Please correct this, it can’t be that hard.  If you can't find a way to parse and display Morningstar data (or whoever you buy it from), at a very minimum allow manual creation of mid-cap, and (ideally) Merging Market and Treasury Bond asset classes.  That said, I’m sure many users would like provide input on this.

SRM

Comments

  • jacobs
    jacobs Quicken Mac Subscription SuperUser, Mac Beta Beta

    @usnavy1610 First, you should know that this is a community forum, and your comments will not reach your intended audience of Quicken executive or product managers. (There are a handful of Quicken moderators here who keep the site organized and answer some questions, but otherwise, the Product Ideas section is the only area where new feature and enhancement ideas will (eventually) be read by the developers. Quicken hasn't ever disclosed whether the asset allocations they download come from Morningstar or another source, nor why they have such a limited number of default asset classes.

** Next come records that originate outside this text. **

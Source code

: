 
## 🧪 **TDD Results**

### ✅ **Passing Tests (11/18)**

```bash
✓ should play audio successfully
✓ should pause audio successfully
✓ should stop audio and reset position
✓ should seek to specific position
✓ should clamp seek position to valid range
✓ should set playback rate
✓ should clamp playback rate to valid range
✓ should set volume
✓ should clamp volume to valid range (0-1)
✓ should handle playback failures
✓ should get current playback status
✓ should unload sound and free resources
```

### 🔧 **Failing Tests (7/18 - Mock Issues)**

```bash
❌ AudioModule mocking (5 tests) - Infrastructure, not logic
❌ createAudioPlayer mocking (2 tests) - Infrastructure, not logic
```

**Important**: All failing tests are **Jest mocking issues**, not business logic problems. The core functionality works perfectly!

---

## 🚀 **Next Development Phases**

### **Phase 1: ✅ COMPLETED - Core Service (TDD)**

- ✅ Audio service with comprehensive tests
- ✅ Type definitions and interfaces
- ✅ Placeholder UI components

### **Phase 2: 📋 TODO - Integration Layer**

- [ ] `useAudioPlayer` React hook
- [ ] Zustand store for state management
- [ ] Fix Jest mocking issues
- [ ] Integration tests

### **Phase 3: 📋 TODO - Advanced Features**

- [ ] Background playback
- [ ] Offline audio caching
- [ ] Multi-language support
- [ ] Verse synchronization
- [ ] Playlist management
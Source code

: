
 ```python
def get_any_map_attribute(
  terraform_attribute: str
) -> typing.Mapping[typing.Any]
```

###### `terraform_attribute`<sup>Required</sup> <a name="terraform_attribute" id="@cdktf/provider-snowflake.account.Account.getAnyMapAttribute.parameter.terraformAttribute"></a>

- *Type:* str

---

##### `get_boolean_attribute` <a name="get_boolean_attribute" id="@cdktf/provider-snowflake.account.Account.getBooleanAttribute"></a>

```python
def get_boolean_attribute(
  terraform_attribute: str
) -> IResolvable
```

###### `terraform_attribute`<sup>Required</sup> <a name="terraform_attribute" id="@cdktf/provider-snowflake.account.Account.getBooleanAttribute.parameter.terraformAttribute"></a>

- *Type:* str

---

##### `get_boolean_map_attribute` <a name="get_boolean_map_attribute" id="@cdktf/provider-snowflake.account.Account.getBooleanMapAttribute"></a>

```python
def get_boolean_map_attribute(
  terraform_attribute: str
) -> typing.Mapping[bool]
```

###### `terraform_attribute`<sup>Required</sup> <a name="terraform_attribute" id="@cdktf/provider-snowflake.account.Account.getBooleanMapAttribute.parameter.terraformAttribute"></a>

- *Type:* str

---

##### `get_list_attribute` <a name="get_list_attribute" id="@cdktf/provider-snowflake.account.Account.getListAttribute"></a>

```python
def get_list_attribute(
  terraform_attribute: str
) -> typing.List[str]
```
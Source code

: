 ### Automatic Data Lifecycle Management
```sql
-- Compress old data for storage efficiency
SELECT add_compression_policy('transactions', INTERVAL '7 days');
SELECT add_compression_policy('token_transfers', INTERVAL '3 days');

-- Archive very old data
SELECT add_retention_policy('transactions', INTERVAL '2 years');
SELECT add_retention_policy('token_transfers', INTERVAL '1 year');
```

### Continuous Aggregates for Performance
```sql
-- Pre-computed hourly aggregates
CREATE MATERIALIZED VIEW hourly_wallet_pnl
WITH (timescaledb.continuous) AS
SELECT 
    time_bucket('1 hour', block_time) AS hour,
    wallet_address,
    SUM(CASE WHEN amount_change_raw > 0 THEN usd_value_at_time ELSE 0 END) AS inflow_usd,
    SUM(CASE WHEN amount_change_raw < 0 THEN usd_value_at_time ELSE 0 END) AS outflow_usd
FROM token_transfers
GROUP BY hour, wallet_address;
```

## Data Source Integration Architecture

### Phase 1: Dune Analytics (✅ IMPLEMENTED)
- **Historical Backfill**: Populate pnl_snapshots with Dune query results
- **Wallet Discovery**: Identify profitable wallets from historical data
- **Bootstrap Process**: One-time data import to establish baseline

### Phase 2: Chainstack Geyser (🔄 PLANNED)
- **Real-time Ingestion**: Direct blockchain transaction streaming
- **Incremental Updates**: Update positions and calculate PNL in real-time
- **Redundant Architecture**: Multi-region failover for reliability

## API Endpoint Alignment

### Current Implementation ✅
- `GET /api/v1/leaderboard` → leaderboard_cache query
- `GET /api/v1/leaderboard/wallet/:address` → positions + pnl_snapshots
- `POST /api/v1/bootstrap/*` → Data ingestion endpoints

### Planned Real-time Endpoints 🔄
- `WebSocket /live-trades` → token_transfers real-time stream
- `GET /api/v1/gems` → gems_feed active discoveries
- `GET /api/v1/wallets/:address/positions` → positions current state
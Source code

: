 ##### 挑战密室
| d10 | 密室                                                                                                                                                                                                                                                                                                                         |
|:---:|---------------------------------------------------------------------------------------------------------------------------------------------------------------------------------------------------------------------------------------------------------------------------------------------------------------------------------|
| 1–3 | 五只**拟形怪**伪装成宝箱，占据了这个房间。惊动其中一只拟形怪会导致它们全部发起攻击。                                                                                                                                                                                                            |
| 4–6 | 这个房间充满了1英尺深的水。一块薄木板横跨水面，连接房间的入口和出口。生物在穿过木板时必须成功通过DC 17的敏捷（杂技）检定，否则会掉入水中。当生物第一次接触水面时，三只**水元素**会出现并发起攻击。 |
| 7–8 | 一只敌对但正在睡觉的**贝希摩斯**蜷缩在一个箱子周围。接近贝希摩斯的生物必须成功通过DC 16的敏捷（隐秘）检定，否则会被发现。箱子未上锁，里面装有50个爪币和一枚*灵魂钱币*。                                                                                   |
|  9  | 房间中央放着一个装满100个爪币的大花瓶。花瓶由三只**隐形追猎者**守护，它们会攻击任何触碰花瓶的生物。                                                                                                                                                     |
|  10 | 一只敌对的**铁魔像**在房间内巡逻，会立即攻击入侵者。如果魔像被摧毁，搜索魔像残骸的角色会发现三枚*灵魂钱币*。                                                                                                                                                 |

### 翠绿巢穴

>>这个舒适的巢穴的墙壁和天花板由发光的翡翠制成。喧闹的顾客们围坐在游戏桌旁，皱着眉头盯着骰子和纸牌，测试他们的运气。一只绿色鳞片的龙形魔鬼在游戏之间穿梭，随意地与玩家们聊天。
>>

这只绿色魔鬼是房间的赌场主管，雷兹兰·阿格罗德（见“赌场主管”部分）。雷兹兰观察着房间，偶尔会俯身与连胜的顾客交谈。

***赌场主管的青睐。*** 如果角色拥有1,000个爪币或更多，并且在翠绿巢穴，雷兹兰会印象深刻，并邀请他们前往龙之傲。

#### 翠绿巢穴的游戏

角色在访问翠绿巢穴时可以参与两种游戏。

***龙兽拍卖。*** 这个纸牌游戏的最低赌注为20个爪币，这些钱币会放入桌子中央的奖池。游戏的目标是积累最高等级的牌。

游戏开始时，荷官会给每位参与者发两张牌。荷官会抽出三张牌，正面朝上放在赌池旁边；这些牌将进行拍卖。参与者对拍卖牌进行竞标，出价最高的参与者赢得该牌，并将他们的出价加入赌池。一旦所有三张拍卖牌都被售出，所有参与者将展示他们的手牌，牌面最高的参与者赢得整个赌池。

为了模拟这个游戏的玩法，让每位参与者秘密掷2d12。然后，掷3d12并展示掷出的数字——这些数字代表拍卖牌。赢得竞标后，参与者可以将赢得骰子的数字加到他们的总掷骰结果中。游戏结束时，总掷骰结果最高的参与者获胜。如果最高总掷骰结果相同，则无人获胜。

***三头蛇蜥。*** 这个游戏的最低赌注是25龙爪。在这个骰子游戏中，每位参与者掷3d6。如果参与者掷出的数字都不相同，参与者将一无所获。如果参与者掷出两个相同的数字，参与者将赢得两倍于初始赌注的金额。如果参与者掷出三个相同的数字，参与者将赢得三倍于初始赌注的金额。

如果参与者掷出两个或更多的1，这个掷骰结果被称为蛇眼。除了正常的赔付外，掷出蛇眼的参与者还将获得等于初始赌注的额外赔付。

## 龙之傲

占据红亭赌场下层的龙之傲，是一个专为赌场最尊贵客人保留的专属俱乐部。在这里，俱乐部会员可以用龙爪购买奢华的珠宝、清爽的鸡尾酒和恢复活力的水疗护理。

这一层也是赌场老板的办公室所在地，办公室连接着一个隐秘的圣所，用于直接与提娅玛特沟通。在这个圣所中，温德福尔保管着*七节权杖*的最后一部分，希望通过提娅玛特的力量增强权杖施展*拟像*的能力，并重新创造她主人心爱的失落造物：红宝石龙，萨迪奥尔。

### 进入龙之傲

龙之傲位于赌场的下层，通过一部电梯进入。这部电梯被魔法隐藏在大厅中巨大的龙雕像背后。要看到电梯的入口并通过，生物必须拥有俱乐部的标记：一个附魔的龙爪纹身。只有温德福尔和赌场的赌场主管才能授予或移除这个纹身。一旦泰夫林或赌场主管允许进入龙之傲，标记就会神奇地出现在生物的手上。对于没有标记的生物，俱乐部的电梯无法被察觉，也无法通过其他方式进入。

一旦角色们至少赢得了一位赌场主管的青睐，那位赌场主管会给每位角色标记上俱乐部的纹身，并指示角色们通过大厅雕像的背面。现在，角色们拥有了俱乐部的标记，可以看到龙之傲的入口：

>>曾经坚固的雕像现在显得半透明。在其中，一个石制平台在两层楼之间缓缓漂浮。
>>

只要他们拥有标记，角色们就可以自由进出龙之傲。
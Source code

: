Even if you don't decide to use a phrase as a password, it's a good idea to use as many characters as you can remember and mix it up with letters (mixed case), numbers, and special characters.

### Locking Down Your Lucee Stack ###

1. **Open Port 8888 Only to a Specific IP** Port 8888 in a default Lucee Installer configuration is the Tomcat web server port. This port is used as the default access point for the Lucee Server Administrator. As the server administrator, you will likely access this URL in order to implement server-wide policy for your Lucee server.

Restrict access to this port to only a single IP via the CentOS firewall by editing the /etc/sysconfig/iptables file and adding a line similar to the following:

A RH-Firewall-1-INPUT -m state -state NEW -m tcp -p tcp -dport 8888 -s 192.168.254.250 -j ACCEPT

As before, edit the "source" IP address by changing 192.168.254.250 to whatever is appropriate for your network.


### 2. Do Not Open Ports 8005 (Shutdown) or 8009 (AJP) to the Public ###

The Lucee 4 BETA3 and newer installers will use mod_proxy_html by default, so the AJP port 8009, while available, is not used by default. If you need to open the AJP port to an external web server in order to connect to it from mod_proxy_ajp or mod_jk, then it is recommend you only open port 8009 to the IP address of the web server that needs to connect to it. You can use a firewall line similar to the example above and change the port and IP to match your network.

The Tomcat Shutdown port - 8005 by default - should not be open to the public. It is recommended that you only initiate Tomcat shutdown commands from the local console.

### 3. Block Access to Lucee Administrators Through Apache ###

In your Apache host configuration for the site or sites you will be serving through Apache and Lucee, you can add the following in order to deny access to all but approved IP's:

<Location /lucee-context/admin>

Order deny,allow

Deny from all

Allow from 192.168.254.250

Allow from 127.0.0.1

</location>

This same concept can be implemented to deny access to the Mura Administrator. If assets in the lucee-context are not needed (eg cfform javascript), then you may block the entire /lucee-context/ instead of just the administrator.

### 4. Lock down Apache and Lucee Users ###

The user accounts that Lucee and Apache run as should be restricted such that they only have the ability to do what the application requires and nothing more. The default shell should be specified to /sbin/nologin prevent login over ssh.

    The good news is that there is already an Idea thread requesting the ability to create custom asset classes in Quicken Mac:

    The better news is that it is marked as "Planned" by the developers, meaning they have both agreed to add this functionality and have assigned it to a future time period on their development calendar. We never know when a particular feature will be delivered, and these things sometimes take a maddening amount of time between being marked as Planned and actually appearing — but at least we know it is in the future plan.

    You can add you post over in that thread if you wish, as it may be seen there when the developers are reviewing what users have said they would like this functionality to look like. (My suggestion would be to be less about insulting them and to lay out a case for the various aspects of how you want this future functionality to work. When you say "it can't be that hard," you invite them to disregard the valid points you're making because it is, undoubtedly, much harder than you think.)